Algorithm-based coevolution network identification reveals key functional residues of the α/β hydrolase subfamilies.

Covariant residues identified by computational algorithms have provided new insights into enzyme evolutionary routes. However, the reliability and accuracy of routine statistical coupling analysis (SCA) are unable to satisfy the needs of protein engineering because SCA depends only on sequence information. Here, we set up a new SCA algorithm, SCA.SIM, by integrating structure information and MD simulation data. The more reliable covariant residues with high-quality scores are obtained from sequence alignment weighted by residual movement for eight related subfamilies, belonging to α/β hydrolase family, with Candida antarctica lipase B (CALB). The 38 predicted covariant residues are tested for function by high-throughput quantitative evaluation in combination with activity and thermostability assays of a mutant library and deep sequencing.
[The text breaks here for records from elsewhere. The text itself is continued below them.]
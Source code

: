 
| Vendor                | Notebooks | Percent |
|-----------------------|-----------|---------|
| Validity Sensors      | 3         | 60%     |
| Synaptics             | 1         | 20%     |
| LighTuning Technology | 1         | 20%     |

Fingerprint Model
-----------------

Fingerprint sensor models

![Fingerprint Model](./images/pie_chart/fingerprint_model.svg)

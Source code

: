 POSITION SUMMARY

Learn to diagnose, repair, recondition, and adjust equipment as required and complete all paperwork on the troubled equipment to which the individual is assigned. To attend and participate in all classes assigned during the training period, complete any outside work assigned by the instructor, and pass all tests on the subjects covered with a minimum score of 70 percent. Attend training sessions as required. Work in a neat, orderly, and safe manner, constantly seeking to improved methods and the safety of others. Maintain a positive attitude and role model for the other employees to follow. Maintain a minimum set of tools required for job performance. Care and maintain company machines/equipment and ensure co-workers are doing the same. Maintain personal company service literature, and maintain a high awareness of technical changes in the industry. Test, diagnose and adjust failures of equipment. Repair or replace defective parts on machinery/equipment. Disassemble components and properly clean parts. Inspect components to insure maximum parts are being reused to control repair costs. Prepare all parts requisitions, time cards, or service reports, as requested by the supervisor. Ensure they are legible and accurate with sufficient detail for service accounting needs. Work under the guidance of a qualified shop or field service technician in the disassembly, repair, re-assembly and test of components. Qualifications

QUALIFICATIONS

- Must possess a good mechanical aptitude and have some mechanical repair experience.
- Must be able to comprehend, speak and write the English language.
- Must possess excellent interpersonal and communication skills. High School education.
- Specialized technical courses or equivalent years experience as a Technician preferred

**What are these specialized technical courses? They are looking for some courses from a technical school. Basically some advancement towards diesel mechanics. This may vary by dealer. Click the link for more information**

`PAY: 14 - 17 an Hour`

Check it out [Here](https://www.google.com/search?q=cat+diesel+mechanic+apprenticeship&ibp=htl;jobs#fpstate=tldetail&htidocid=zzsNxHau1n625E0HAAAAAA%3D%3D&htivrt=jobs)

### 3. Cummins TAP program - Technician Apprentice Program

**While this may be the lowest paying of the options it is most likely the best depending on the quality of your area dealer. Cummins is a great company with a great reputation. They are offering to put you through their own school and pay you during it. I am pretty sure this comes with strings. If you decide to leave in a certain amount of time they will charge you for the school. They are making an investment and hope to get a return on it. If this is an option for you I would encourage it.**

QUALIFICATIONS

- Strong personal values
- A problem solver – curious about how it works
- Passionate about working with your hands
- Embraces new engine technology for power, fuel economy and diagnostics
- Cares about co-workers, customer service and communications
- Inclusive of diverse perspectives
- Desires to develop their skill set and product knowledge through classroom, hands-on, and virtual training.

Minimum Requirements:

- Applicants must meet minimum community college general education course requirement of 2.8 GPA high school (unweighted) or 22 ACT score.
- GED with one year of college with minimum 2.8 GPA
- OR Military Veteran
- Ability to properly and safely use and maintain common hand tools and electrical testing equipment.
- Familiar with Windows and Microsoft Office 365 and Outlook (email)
Based on the landscapes of both activity and thermostability, most mutants play key roles in catalysis, and some mutants gain 2.4- to 6-fold increase in half-life at 50°C and 9- to 12-fold improvement in catalytic efficiency. The activity of double mutants for A225F/T103A is higher than those of A225F and T103A which means that SCA.SIM method might be useful for identifying the allosteric coupling. The SCA.SIM algorithm can be used for protein coevolution and enzyme engineering research.